If you are running this notebook outside of SageMaker, the SDK will use your configured AWS CLI configuration. For more information, see Configuring the AWS CLI.

Next, let’s create an execution role in IAM for Step Functions.

2. Create an Execution Role for Step Functions

Your Step Functions workflow requires an IAM role to interact with other services in your AWS environment.

  1. Go to the IAM console.

  2. Select Roles and then Create role.

  3. Under Choose the service that will use this role select Step Functions.

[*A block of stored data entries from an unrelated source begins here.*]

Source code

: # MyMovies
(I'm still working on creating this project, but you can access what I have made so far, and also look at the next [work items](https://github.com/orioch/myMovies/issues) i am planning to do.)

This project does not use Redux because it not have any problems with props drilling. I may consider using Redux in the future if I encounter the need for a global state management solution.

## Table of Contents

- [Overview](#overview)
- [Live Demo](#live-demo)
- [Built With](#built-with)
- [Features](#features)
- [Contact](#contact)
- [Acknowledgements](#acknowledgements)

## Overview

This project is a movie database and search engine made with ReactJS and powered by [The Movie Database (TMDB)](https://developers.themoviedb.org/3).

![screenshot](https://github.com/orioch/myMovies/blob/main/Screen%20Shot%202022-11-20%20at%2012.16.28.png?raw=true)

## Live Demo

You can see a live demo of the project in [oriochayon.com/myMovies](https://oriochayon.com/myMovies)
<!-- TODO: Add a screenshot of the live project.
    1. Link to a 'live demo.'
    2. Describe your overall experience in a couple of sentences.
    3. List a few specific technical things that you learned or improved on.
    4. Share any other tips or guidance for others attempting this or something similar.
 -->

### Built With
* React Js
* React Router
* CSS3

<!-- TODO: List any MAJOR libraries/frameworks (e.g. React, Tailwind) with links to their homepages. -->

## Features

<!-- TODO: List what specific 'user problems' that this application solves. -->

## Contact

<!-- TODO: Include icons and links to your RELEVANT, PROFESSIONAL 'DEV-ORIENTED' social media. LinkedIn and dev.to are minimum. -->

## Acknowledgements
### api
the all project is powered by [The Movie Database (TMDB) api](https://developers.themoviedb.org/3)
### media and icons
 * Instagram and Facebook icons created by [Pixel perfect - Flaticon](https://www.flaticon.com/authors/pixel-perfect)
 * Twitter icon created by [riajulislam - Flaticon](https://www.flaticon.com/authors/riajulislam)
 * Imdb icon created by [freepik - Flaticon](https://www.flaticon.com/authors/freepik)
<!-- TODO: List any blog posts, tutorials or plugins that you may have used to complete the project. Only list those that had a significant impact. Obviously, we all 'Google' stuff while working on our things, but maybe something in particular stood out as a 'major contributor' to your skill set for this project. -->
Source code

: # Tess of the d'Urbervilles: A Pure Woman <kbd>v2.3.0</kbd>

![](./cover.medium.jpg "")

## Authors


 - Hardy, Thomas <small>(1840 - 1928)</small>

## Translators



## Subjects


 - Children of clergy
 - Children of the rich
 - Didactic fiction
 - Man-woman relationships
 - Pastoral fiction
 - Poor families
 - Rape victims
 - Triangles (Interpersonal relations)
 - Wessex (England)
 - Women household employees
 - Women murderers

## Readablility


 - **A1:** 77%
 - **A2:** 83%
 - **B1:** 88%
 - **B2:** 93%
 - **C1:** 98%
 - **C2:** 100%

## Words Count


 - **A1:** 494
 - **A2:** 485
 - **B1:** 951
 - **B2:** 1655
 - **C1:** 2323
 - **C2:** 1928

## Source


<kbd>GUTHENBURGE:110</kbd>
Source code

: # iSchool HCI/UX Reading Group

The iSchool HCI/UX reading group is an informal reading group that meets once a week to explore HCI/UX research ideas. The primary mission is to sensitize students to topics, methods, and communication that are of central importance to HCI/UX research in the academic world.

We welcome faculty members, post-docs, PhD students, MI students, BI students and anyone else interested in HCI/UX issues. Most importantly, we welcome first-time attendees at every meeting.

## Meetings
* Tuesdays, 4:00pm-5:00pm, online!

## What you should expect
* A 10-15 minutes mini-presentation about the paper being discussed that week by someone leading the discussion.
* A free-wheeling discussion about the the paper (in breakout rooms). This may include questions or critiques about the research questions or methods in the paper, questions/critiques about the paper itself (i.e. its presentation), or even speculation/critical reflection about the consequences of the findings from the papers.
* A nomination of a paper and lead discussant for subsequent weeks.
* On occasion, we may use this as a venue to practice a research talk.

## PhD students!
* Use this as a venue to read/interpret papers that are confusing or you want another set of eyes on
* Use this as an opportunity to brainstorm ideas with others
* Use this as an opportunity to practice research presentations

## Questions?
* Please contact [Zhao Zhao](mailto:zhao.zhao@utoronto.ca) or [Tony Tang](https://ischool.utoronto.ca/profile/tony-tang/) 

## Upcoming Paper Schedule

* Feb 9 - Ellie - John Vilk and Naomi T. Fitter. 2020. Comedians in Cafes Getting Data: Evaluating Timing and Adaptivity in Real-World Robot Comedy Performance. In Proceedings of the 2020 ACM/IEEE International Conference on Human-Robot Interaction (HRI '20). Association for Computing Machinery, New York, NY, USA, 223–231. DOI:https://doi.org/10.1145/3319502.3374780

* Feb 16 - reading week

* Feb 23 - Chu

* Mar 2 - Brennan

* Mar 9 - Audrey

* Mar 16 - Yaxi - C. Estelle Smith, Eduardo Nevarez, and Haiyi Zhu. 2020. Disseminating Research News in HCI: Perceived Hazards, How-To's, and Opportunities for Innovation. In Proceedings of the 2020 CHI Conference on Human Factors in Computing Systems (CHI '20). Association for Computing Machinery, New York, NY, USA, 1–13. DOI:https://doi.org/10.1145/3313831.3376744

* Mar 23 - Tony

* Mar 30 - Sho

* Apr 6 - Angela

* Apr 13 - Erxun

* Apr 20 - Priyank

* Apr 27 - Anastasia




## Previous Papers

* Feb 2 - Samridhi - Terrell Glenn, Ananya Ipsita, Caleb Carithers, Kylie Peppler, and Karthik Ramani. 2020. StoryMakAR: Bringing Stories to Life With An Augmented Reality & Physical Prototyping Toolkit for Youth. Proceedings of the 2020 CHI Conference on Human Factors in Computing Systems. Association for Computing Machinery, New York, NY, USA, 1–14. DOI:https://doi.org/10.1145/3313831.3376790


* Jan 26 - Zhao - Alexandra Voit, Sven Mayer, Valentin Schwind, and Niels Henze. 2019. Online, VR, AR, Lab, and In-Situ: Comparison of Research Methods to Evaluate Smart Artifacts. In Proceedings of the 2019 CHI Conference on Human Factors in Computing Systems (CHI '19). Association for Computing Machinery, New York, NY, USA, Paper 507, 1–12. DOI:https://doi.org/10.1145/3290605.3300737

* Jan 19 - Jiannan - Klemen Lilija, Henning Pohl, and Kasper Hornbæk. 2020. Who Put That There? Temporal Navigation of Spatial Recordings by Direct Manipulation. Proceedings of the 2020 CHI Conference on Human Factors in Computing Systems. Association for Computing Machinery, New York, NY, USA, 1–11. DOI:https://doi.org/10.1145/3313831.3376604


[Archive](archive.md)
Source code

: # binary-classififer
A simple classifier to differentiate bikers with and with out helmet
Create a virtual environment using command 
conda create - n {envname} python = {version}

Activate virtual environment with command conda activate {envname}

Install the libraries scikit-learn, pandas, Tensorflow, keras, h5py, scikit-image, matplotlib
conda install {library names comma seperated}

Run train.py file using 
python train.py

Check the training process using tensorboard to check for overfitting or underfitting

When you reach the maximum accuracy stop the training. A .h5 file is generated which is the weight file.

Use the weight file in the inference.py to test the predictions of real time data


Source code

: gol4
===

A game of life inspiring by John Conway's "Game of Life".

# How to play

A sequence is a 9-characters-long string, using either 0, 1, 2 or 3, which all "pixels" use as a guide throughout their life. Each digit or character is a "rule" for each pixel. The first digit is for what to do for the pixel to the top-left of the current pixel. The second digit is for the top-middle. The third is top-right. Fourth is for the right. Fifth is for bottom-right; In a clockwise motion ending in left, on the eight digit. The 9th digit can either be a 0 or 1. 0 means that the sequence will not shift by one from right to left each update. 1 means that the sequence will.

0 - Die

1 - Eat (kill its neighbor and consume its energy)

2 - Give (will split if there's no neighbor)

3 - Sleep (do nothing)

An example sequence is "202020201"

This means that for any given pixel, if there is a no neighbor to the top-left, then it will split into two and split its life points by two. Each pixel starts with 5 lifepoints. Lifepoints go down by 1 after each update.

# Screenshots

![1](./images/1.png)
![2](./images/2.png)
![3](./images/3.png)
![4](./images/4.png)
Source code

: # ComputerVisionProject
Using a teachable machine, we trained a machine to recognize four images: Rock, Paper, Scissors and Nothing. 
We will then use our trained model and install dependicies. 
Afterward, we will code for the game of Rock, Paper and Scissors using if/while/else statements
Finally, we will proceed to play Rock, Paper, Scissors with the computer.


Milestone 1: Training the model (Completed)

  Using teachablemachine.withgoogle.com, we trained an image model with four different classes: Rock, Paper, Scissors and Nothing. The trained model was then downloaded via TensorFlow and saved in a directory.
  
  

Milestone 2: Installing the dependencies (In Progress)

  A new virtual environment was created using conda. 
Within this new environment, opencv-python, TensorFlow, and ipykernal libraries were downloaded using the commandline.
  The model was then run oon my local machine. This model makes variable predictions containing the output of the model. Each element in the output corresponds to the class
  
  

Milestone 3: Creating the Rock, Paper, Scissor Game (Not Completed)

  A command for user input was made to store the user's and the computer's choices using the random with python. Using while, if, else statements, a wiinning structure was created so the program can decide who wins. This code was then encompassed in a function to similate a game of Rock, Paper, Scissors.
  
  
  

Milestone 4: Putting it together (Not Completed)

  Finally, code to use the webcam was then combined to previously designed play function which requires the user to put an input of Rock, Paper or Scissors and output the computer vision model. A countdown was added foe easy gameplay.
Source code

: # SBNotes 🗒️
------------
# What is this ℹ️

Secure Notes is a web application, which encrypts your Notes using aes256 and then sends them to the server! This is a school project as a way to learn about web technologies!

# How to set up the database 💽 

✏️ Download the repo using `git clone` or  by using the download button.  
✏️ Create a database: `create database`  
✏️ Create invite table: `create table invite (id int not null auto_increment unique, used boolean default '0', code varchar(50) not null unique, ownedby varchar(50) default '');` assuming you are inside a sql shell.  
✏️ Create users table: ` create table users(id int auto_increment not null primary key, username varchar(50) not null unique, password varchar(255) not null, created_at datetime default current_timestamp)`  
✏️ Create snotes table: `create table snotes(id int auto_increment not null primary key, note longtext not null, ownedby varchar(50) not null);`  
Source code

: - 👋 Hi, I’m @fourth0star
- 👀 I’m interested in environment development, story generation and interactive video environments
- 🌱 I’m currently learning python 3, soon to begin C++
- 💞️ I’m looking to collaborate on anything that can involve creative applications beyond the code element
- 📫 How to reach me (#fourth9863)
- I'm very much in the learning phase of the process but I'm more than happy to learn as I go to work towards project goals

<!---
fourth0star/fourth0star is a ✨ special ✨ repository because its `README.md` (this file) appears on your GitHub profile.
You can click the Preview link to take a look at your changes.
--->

  4. Choose Next until you can enter a Role name.

  5. Enter a name such as datalake-consumer-dev-LambdaTriggerStepFunc and then select Create role.

Next, attach a AWS Managed IAM policy to the role you created as per below steps.

  1. Go to the IAM console.

  2. Select Roles

  3. Search for datalake-consumer-dev-LambdaTriggerStepFunc IAM Role

  4. Under the Permissions tab, click Attach policies and then search for CloudWatchEventsFullAccess IAM Policy managed by AWS.

  5. Click on Attach Policy.

Next, create and attach another new policy to the role you created. As a best practice, the following steps will attach a policy that only provides access to the specific resources and actions needed for this solution.

  1. Under the Permissions tab, click Attach policies and then Create policy.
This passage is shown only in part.